Basically my criticism of this article is that like a lot of Western press on Russia, it makes Russia’s liberals out to be the main force of opposition and the only hope for Russia. As I’ve stated many times before, the opposition in Russia in extremely broad and includes many elements which are much worse than the ruling clique in the Kremlin. In a recent New York Times article, the Western-dubbed “leader” of the opposition, Alexei Navalny, implored Western leaders not to fall for the idea that Putin is necessary to keep dark, nationalist forces in check. Rather amusing coming from an individual who refuses to apologize for his repeated involvement with the nationalist “Russian March” held on 4 November. The problem I’m getting at here is that when you talk about Russia’s liberals as though they alone represent the opposition, it’s quite dishonest. Many self-proclaimed Russian “liberals” also hold views which Western liberals might find abhorrent. Like most post-Soviet political ideology, theirs is a hodge-podge of various ideas from the West, many of them not fully understood. The result is something like a knock-off you might find in a Beijing electronics market.
The thing that really prompted this was the sensationalism. Before quoting the offending passage, I’ll give the reader the gist of the article in case you didn’t read the whole thing. Basically she’s saying that Russian liberals are worried that the sanctions leveled by the US and Europe will lead to a tougher crackdown on Russia’s opposition, or at least the liberals, the only part of the opposition she seems to care about. Well I think that is entirely possible to a degree. I was hoping that after 2011, Putin would react to Western criticism by liberalizing the country in terms of free speech and right to assembly. What happened was the opposite. This shows that the state has something to fear, and it must feel terribly vulnerable if it is so terrified of a movement as nebulous, disorganized, and incoherent as Russia’s fledgling opposition movement is. How strong can a state be if it finds Pussy Riot to be a threat?
That being said, there have recently been some protests against the actions in the Crimea, and from the photos I saw I was shocked. It seemed as if the massive police presence was either not there or far more low-key than at any protest I have seen. Even for celebrations and marches led by KPRF(“Communist” Party), one would typically encounter a police cordon controlling the entire march route and any squares where said march was set to begin and end. You cannot simply cross the line to join the march or the celebration. At the protest rally of 10 December 2011, the cordon actually began from the nearest metro station, meaning it took forever to actually get to the site of the protest. All this means is that the situation with civil rights in Russia fluctuates radically, and while crackdowns happen, one should not go overboard and make the country out to be some kind of Orwellian dystopia.
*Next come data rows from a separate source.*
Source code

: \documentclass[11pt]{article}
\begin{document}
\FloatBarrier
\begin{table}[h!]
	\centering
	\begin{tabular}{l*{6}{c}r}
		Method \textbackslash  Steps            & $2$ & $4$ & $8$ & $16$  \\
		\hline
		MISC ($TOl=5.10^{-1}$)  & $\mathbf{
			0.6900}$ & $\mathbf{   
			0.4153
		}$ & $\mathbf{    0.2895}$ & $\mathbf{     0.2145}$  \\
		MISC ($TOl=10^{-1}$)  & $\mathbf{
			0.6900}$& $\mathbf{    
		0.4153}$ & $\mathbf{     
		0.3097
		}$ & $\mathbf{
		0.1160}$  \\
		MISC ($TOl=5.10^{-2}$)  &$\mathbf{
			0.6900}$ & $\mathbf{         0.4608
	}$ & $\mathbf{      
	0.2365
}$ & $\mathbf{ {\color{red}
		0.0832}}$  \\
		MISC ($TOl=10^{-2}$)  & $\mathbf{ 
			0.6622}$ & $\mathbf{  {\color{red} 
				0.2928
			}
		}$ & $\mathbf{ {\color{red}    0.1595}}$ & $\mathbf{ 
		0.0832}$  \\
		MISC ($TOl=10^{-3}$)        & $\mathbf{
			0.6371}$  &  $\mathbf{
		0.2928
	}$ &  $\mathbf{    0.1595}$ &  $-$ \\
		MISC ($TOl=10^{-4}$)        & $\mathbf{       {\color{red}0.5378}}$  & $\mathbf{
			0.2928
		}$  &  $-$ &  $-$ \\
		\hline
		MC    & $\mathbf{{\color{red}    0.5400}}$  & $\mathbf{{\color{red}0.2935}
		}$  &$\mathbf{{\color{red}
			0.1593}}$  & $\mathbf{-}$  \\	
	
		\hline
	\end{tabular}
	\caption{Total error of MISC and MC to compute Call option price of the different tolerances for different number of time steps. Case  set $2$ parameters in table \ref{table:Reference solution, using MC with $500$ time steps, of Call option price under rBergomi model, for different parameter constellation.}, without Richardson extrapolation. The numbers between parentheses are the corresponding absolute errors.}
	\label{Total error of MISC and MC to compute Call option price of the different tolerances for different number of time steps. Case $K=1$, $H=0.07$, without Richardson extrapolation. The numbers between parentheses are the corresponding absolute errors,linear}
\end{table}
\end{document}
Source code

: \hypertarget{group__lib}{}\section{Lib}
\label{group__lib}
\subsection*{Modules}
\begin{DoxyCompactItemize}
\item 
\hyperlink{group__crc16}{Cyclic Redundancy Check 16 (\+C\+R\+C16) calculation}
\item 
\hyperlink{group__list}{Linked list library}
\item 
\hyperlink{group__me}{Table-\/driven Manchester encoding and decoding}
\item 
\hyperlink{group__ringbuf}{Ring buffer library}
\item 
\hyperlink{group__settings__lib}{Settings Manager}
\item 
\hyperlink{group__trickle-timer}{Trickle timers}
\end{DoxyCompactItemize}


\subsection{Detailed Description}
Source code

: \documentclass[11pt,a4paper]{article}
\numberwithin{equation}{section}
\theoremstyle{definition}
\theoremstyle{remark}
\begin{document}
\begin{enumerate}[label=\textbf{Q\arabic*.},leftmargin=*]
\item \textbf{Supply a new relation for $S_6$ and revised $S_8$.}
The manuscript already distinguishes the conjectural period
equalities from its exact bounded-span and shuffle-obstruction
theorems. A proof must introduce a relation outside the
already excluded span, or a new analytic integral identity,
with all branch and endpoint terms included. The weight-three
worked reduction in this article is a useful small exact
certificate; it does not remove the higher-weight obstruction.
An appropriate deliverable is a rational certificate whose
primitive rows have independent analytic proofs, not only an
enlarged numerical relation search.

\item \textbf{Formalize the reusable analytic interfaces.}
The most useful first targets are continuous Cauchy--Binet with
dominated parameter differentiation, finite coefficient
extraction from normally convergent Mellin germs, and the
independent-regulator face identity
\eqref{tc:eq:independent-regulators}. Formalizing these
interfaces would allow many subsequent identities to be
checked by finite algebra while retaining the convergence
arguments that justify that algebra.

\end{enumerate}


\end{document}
In other words, like this:
It’s not that the crackdown is coming. The crackdown is already here, and the opposition—or what’s left of it—has been grunting under its weight for the last two years. But now, it’s about to get really, really bad. At least that’s the fear. There’s talk of closed borders and exit visas, arrests, unemployment because of political beliefs: You know, the kinds of things you do with traitors in Russia.
I’m surprised that Ioffe doesn’t seem to understand the power of rumors in Russian society. Late last year, the state suddenly yanked the licences of a couple banks, supposedly due to their involvement with money laundering. It would have been nicer if they could have maybe isolated the offending accounts and given depositors more warning dropping this bombshell on them, but as I remember the ordinary customers were promptly taken care of after the fact. In the following weeks, a few more banks were closed. This gave birth to a rumor that after the Olympic games in Sochi ended, Putin was going to start yanking the licenses of dozens of banks. Clearly this has not yet happened. That’s the way it goes here. Government does something bad, and people start imagining worse. Now Ioffe acknowledges that all these things about closed borders and arrests are simply “fear”, but to me it sounds more like taking these ordinary rumors and running with them to the point of panic-mongering. This is strengthened by the way she implies that these are “kinds of things you do with traitors in Russia,” as if this is already par for the course.
This kind of sensationalism is dangerous, if only because long after people read it, the only thing they may remember is that Russia is a place where they have exit visas, closed borders, etc. It’s kind of like how comedian Charlie Brooker got the idea that Putin literally kills journalists. This does not build understanding and only plays into the hands of Kremlin hacks who scream “bias” every time the Western media criticizes Russia.